═══ SUPPLIED INFORMATION ═══
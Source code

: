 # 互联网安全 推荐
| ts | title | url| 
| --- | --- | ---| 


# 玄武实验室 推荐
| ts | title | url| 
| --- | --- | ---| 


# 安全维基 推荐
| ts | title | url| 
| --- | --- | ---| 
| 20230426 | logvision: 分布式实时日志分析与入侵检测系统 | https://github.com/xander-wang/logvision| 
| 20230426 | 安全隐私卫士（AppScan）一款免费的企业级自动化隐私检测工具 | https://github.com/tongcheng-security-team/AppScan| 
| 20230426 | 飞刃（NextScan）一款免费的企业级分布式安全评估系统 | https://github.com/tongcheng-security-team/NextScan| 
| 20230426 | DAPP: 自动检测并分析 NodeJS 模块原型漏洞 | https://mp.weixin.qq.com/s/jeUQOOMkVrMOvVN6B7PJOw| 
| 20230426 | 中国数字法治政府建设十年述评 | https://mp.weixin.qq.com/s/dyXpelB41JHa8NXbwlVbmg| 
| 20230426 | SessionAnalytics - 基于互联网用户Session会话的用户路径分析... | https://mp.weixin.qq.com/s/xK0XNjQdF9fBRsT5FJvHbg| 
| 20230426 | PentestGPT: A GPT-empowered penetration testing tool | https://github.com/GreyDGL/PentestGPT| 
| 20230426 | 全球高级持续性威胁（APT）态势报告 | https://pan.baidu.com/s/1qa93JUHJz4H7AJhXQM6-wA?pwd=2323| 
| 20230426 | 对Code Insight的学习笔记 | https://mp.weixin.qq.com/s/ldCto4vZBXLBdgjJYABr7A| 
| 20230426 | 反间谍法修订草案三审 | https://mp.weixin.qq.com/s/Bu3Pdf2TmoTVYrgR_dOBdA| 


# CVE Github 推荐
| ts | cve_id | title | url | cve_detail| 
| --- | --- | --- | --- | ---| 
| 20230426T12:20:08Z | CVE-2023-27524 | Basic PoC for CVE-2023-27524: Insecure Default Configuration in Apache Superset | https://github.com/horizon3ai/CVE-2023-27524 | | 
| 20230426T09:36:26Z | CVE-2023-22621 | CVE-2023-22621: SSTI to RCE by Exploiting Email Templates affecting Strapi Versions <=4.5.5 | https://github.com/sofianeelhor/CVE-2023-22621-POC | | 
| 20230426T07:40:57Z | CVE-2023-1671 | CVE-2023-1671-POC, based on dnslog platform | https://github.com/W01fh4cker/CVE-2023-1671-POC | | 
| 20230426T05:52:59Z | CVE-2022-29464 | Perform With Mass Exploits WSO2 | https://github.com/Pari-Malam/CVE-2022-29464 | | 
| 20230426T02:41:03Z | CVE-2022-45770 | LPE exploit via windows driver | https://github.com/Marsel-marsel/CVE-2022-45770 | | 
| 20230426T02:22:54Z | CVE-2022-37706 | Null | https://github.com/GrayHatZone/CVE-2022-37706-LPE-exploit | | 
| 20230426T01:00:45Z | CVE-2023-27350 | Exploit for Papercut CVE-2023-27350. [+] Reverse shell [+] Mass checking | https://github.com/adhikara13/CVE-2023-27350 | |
═══
WHAT IS REQUIRED
The result should be every line that contains "security", copied from the entries.

TASK RESULT
| 20230426 | 安全隐私卫士（AppScan）一款免费的企业级自动化隐私检测工具 | https://github.com/tongcheng-security-team/AppScan| 
| 20230426 | 飞刃（NextScan）一款免费的企业级分布式安全评估系统 | https://github.com/tongcheng-security-team/NextScan| 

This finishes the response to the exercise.